Di rumah sakit petugas loket pendaftaran menolak surat miskin yang disodorkan Tius. “Surat miskin ini hanya berlaku di rumah sakit paru-paru Semarang, Pak. Bisa kami terima bila ada rujukan dari sana. Tanpa surat rujukan pasien harus membayar penuh untuk berobat jalan dan sama sekali tidak bisa mondok.”
Tius bertanya apakah ia bisa bertemu dengan direktur rumah sakit untuk minta dispensasi memondokkan Tius walau harus membayar. Ternyata 2 bulan yang lalu telah terjadi penggantian direktur. Lagipula direktur sibuk sekali sehingga hari ini tidak menerima tamu dadakan.

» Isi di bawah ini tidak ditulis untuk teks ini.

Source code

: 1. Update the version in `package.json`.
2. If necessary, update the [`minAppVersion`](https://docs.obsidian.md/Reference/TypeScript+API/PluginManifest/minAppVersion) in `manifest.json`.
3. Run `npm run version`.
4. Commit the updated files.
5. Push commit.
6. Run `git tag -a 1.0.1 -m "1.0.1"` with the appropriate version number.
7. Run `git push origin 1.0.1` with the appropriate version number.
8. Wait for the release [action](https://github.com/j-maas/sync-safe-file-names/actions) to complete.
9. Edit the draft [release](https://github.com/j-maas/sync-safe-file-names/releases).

Jururawat mengatakan Thio akan dironsen sebelum diperiksa oleh dokter. Butuh waktu paling tidak 3 jam. Jururawat pria itu dengan kursi roda membawa Thio masuk sementara kami berdua memilih menunggu di halaman rumah sakit yang teduh.
“Setelah selesai diperiksa ke mana kita akan membawa Thio?” tanya Tius. “Waktu aku menjemputnya tadi, rumahnya langsung dikunci oleh wakil taukenya dan anak kunci diberikan kepada orang yang membelinya. Bagaimana kalau Thio dititipkan di panti jompo?”
“Tidak ada panti yang mau menerima orang berpenyakit menular. Bisa masuk kalau kamu tega memalsukan surat keterangan dokternya.”
“Masa aku harus mencelakakan orang lain untuk menolongnya?”
“Kamu kontrak rumah petak saja yang sewa setahunnya 500 ribu. Tetapi mandinya di sumur umum.”
“Apa sakitnya tidak makin parah kalau setiap hari harus menimba air?”
“Tidurkan saja di gudangmu yang ada di kawasan industri.”
“Kalau nanti karyawanku tahu ia sakit tebese apa mereka tidak minta resign semua?”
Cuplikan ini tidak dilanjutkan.